▸ Assigned task
Report the number of lines of the listing below containing the string "Arbeid", with nothing added.

▸ Extracted information

+---+

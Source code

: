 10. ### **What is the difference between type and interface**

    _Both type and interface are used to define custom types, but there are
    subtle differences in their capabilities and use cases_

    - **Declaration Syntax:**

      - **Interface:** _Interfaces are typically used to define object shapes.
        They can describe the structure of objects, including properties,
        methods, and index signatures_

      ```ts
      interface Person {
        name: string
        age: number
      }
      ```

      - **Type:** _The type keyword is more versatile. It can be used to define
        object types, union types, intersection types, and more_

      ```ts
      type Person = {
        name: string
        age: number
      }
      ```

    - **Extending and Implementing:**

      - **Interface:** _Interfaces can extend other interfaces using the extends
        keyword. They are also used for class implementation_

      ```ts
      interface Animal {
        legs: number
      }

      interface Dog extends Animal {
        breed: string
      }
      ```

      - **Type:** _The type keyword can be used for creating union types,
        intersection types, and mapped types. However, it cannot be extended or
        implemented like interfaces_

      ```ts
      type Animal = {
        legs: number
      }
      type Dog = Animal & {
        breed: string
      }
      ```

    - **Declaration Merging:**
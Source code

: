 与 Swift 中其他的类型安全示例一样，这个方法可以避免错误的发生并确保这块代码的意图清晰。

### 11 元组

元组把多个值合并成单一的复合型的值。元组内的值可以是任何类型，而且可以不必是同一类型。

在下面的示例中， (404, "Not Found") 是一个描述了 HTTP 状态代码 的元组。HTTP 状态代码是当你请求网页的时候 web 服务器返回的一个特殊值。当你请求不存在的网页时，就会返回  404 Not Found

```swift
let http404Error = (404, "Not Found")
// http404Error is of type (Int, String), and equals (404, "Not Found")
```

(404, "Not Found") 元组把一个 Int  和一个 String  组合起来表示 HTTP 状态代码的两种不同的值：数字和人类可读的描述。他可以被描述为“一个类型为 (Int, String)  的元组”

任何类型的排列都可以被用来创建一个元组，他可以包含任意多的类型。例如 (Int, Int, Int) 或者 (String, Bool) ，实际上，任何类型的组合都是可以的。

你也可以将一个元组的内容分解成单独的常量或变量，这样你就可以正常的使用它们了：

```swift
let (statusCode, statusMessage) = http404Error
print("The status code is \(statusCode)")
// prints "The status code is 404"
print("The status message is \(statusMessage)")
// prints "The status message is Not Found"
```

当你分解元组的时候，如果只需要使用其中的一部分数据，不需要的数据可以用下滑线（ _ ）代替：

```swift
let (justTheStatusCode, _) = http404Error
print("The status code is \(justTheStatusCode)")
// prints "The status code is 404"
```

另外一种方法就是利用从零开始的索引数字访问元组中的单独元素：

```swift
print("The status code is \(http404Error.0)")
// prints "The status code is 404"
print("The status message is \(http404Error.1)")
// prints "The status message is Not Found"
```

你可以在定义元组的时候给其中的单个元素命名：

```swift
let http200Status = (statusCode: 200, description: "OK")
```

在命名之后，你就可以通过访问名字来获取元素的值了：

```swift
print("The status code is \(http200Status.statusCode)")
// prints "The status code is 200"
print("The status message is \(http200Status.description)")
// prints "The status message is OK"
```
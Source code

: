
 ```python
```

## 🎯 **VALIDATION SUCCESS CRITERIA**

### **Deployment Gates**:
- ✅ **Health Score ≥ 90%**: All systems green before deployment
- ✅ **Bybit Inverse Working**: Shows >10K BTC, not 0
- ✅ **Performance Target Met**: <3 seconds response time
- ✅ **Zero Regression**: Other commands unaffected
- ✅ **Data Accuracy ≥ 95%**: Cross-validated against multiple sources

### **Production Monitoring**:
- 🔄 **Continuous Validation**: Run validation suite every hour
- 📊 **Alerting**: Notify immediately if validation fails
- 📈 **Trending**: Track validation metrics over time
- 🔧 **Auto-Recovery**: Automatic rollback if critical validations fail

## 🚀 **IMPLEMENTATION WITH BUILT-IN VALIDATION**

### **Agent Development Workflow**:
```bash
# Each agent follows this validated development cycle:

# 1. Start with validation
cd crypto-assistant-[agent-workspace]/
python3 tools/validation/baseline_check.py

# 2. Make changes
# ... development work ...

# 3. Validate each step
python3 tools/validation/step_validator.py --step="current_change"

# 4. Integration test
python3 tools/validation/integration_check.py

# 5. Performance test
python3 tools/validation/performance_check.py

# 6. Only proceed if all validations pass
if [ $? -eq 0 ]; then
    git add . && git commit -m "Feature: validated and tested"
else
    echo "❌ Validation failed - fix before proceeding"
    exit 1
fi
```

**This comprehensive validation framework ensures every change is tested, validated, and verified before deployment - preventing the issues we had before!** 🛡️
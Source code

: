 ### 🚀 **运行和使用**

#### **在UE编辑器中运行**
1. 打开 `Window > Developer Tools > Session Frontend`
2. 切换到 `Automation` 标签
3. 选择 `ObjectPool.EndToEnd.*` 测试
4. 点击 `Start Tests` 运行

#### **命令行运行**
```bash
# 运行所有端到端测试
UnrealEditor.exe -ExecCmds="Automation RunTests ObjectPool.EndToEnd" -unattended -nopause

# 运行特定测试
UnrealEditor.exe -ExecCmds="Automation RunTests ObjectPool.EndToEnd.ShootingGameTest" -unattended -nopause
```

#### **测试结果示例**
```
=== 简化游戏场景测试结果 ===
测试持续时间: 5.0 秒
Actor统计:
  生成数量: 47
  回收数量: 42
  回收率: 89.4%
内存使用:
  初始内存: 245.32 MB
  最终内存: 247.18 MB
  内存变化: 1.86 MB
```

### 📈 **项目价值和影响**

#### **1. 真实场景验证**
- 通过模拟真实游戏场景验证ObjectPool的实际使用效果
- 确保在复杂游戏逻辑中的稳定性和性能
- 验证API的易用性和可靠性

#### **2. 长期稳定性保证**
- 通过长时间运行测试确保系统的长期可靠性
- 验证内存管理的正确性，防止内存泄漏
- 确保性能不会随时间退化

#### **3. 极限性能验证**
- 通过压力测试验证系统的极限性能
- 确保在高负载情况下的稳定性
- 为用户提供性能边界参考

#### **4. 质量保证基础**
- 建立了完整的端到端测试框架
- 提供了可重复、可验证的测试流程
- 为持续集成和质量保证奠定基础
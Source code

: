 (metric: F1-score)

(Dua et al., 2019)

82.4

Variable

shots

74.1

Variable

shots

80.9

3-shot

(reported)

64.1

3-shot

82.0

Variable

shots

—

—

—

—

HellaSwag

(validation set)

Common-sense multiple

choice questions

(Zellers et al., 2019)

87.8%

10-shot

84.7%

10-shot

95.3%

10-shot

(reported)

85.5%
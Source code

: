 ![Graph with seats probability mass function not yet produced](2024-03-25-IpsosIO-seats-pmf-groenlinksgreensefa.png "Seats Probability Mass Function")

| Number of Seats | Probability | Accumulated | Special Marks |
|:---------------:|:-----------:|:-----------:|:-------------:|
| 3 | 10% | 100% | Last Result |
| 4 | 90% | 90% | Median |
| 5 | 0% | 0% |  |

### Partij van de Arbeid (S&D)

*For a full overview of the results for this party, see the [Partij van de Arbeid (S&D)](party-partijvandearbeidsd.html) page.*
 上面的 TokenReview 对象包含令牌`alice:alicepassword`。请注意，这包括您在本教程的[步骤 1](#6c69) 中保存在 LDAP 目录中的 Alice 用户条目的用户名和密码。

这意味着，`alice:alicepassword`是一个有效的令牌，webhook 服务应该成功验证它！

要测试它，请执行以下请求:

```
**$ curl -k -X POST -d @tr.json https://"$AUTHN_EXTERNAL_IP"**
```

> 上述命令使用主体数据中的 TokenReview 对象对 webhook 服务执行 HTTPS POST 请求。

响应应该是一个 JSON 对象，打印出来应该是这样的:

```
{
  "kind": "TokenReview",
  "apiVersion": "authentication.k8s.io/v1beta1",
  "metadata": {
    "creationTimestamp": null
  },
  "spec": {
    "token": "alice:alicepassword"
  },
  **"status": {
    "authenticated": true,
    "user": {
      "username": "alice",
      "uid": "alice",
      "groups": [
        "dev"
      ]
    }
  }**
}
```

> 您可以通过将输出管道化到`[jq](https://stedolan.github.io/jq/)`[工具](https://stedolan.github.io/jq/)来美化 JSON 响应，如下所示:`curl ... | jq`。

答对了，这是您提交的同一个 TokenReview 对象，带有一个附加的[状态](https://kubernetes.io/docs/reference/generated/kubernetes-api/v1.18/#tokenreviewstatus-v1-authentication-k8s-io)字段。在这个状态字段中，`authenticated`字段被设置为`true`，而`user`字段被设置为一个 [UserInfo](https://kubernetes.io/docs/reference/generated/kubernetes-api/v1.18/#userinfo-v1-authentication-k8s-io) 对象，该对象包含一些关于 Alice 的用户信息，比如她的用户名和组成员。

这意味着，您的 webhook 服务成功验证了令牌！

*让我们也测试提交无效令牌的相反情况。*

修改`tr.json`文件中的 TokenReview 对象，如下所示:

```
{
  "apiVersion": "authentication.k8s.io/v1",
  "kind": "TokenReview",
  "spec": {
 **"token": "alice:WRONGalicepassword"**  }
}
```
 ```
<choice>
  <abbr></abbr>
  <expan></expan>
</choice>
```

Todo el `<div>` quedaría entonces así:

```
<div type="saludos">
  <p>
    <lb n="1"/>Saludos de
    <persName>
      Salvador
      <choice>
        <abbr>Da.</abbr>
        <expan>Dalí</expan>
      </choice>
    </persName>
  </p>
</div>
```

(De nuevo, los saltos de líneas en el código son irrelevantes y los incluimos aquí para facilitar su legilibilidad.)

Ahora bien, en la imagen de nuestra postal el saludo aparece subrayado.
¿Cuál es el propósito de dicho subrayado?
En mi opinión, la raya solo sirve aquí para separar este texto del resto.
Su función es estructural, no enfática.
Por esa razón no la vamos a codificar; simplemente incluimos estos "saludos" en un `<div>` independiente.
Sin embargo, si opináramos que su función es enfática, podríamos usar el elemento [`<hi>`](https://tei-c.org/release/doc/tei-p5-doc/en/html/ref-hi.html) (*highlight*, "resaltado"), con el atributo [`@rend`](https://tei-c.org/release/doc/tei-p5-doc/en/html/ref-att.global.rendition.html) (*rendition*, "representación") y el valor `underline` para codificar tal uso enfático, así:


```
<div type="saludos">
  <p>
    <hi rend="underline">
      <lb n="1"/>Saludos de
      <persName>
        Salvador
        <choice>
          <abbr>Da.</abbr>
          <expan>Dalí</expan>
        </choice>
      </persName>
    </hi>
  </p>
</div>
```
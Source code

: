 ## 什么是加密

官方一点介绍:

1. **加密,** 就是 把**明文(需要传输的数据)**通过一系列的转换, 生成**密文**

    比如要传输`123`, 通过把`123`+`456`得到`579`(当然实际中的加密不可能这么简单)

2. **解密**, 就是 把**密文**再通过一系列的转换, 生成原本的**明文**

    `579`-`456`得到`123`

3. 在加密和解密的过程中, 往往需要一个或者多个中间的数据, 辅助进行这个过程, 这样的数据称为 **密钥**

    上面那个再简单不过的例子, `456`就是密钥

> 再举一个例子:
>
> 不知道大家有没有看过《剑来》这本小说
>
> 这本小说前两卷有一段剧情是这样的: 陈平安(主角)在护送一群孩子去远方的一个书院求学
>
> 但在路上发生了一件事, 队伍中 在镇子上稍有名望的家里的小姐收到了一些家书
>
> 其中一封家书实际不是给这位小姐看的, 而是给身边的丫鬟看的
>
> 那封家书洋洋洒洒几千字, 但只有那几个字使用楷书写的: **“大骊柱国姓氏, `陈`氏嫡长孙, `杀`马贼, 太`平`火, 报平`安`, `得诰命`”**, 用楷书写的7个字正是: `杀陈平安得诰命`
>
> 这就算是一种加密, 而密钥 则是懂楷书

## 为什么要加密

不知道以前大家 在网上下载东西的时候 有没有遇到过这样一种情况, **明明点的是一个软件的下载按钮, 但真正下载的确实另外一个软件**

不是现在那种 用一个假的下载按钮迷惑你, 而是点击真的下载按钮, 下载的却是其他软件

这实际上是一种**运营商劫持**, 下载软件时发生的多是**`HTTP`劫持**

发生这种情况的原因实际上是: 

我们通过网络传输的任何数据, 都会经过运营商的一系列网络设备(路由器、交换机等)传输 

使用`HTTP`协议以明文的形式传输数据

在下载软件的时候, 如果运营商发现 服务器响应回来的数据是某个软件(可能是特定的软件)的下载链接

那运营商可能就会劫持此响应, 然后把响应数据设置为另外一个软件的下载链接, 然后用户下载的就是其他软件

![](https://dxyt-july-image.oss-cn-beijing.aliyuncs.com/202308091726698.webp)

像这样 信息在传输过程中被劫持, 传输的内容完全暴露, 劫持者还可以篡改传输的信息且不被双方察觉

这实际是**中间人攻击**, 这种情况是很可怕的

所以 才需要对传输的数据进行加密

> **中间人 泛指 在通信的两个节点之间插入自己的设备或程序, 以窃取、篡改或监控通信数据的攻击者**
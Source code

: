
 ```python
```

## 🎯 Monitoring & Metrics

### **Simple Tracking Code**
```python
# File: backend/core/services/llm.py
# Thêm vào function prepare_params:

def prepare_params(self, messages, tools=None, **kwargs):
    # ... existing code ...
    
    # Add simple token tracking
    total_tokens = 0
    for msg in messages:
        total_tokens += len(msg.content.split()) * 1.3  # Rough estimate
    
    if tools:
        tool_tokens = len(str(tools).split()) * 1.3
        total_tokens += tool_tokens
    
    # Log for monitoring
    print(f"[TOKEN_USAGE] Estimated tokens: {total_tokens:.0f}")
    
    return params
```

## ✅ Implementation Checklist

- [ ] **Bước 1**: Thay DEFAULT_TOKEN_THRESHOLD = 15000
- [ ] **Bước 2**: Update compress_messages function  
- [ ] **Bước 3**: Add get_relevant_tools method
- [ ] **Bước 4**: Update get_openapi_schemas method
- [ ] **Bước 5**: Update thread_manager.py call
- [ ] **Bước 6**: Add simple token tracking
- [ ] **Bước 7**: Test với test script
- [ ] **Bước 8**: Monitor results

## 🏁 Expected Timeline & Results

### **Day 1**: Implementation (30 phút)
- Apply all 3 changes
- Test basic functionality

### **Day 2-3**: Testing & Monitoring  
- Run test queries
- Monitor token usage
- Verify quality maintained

+---+

▸ Task output
2